Bats are among Germany’s most endangered animals, but Berlin is home to more of the furry flying mammals than any other central European city, no wonder Tesla is unable to cut down these four trees that stands in the middle of trees clearing chaos, as Giga Berlin project continues.
In winter, bats go into hibernation. Hibernation is an extended period of deep sleep (or torpor) that allows animals to survive cold winters with harsh weather. A bat’s body temperature lowers and their metabolic rate slows, meaning they use less energy and can survive on the fat they have stored up instead of trying to forage for food. During hibernation, bats need roosts that are cool and remain at a constant temperature. They often move into underground sites, such as caves. – https://www.bats.org.uk/
Officials are yet to share the numbers of bats hibernating on these trees. It’s also not yet known if the project will continue, leaving these 4 trees till the hibernating bats wakes up or not. A very interesting space to keep an eye on.
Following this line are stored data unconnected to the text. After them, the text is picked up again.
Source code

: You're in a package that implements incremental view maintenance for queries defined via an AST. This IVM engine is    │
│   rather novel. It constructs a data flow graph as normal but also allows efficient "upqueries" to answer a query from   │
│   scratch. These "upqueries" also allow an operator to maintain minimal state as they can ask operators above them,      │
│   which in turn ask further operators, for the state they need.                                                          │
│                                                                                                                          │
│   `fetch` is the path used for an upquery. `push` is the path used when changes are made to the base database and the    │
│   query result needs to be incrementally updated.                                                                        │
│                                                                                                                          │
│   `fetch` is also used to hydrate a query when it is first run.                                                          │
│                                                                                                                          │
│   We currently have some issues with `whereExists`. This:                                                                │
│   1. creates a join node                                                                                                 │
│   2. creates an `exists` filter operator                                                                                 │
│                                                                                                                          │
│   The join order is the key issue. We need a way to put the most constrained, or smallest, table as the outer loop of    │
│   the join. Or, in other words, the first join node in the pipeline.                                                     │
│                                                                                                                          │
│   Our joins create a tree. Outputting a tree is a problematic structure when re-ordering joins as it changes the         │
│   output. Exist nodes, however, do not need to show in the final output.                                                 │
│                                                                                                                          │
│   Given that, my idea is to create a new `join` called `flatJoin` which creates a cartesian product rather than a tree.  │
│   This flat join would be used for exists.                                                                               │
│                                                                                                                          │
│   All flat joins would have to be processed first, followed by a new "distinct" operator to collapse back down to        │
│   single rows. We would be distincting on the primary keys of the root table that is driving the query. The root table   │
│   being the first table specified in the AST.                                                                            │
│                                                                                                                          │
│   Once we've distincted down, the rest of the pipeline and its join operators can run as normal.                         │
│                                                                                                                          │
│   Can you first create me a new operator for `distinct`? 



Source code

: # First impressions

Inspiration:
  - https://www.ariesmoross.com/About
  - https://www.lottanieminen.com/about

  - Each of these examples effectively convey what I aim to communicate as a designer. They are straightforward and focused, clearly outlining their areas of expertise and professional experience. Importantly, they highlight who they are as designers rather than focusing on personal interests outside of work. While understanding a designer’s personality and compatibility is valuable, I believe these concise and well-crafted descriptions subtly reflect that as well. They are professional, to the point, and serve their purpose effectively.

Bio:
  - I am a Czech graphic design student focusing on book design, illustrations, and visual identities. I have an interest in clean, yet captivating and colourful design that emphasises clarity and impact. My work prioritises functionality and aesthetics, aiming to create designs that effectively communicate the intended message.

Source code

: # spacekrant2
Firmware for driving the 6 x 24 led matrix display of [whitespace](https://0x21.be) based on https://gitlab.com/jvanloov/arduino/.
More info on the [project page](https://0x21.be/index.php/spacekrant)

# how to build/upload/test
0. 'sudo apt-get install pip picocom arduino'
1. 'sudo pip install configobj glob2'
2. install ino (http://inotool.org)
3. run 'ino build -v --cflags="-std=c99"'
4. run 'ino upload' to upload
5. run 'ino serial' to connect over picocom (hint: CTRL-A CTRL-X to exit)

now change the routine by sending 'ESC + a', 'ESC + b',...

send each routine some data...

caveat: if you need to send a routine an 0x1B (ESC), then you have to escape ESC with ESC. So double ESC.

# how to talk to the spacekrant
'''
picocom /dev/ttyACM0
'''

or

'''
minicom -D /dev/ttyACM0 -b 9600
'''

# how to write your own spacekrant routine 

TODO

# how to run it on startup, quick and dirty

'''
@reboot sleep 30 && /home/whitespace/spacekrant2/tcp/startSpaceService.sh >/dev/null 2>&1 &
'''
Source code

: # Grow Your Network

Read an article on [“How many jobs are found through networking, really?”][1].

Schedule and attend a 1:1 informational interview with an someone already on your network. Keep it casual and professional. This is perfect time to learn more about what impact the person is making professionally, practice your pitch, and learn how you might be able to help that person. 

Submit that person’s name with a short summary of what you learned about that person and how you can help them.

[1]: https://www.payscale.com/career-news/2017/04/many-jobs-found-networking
Can They Wake These Bats Up?
This is called “torpor” and a bat can survive for about a month in this state. After that the bat will experience a brief period where its body temperature will rise to normal for a few hours and it may stir. Then it will return to a state of torpor and repeat the cycle for up to six months.
German officials may decide to take bats into protective custody, monitoring their hibernation mode, and try to wake them up so as to reintroduce them into a new home in a nearby forest where they may later continue to hibernate.
We will keep you updated as we know more.